Gfrörer's first major publication was Philo und die judisch-alexandrinische Theosophie (2 vols., Stuttgart, 1831). This work was preparatory to his larger work entitled Kritische Geschichte des Urchristenthums (Stuttgart, 1838, in 5 vols.). In it Gfrörer, probably impelled by David Strauss's Leben Jesu, sought to conceive historically the life and teaching of Christ, and, although writing as a rationalist throughout, he strongly disclaims being "an adherent of the modern champion of negative truths", (i.e. of Strauss).

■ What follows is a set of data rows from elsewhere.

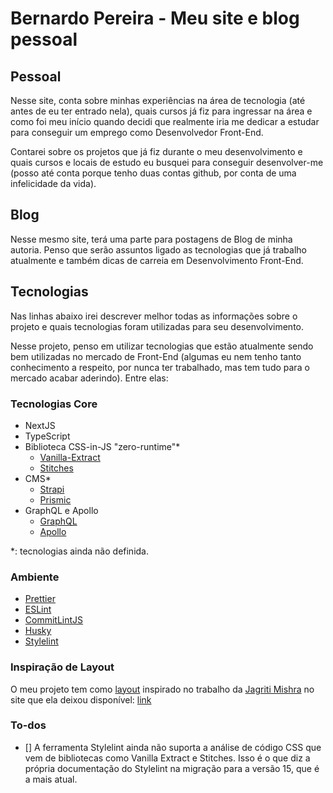 # Bernardo Pereira - Meu site e blog pessoal

## Pessoal

Nesse site, conta sobre minhas experiências na área de tecnologia (até antes de
eu ter entrado nela), quais cursos já fiz para ingressar na área e como foi meu
início quando decidi que realmente iria me dedicar a estudar para conseguir um
emprego como Desenvolvedor Front-End.

Contarei sobre os projetos que já fiz durante o meu desenvolvimento e quais
cursos e locais de estudo eu busquei para conseguir desenvolver-me (posso até
conta porque tenho duas contas github, por conta de uma infelicidade da vida).

## Blog

Nesse mesmo site, terá uma parte para postagens de Blog de minha autoria. Penso
que serão assuntos ligado as tecnologias que já trabalho atualmente e também
dicas de carreia em Desenvolvimento Front-End.

## Tecnologias

Nas linhas abaixo irei descrever melhor todas as informações sobre o projeto e
quais tecnologias foram utilizadas para seu desenvolvimento.

Nesse projeto, penso em utilizar tecnologias que estão atualmente sendo bem
utilizadas no mercado de Front-End (algumas eu nem tenho tanto conhecimento a
respeito, por nunca ter trabalhado, mas tem tudo para o mercado acabar
aderindo). Entre elas:

### Tecnologias Core

- NextJS
- TypeScript
- Biblioteca CSS-in-JS "zero-runtime"\*
  - [Vanilla-Extract](https://vanilla-extract.style/)
  - [Stitches](https://stitches.dev/)
- CMS\*
  - [Strapi](https://strapi.io/)
  - [Prismic](https://prismic.io/docs)
- GraphQL e Apollo
  - [GraphQL](https://graphql.org/)
  - [Apollo](https://www.apollographql.com/)

\*: tecnologias ainda não definida.

### Ambiente

- [Prettier](https://prettier.io/)
- [ESLint](https://eslint.org/)
- [CommitLintJS](https://commitlint.js.org/#/)
- [Husky](https://typicode.github.io/husky/#/)
- [Stylelint](https://stylelint.io/)

### Inspiração de Layout

O meu projeto tem como [layout](src/docs/layout-jagriti-mishra.png) inspirado no
trabalho da [Jagriti Mishra](https://www.behance.net/jagritimishra2) no site que
ela deixou disponível: [link](https://jagriti-blog.netlify.app/#)

### To-dos

- [] A ferramenta Stylelint ainda não suporta a análise de código CSS que vem de
  bibliotecas como Vanilla Extract e Stitches. Isso é o que diz a própria
  documentação do Stylelint na migração para a versão 15, que é a mais atual.
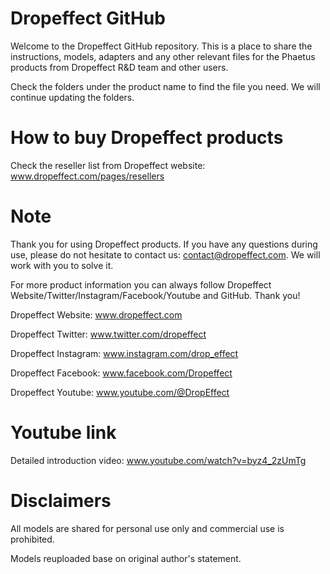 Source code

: # Dropeffect GitHub
Welcome to the Dropeffect GitHub repository. This is a place to share the instructions, models, adapters and any other relevant files for the Phaetus products from Dropeffect R&D team and other users. 

Check the folders under the product name to find the file you need. We will continue updating the folders.

# How to buy Dropeffect products
Check the reseller list from Dropeffect website: www.dropeffect.com/pages/resellers

# Note
Thank you for using Dropeffect products. If you have any questions during use, please do not hesitate to contact us: contact@dropeffect.com. We will work with you to solve it. 

For more product information you can always follow Dropeffect Website/Twitter/Instagram/Facebook/Youtube and GitHub. Thank you!

Dropeffect Website: www.dropeffect.com

Dropeffect Twitter: www.twitter.com/dropeffect

Dropeffect Instagram: www.instagram.com/drop_effect

Dropeffect Facebook: www.facebook.com/Dropeffect

Dropeffect Youtube: www.youtube.com/@DropEffect

# Youtube link
Detailed introduction video: www.youtube.com/watch?v=byz4_2zUmTg

# Disclaimers
All models are shared for personal use only and commercial use is prohibited.

Models reuploaded base on original author's statement.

In the first part, with the sub-title Das Jahr des Heils, he investigates the time in which Christ lived; in the second, entitled Heilige Sage, he treats of the authenticity and literary character of the first three Gospels, and in the third, Das Heiligthum und die Wahrheit, he discusses the Gospel of John. The work, therefore, is a detailed investigation of the character and significance of the New Testament from an historical point of view, and is based on a wealth of materials. At the same time he studied the history of the Thirty Years' War, and in 1835 (in Stuttgart) published Gustav Adolf, König der Schweden und seine Zeit (4th ed., 1863), in which by emphasizing the political role of the Swedish king he took a position diametrically opposed to the views previously held by Protestants.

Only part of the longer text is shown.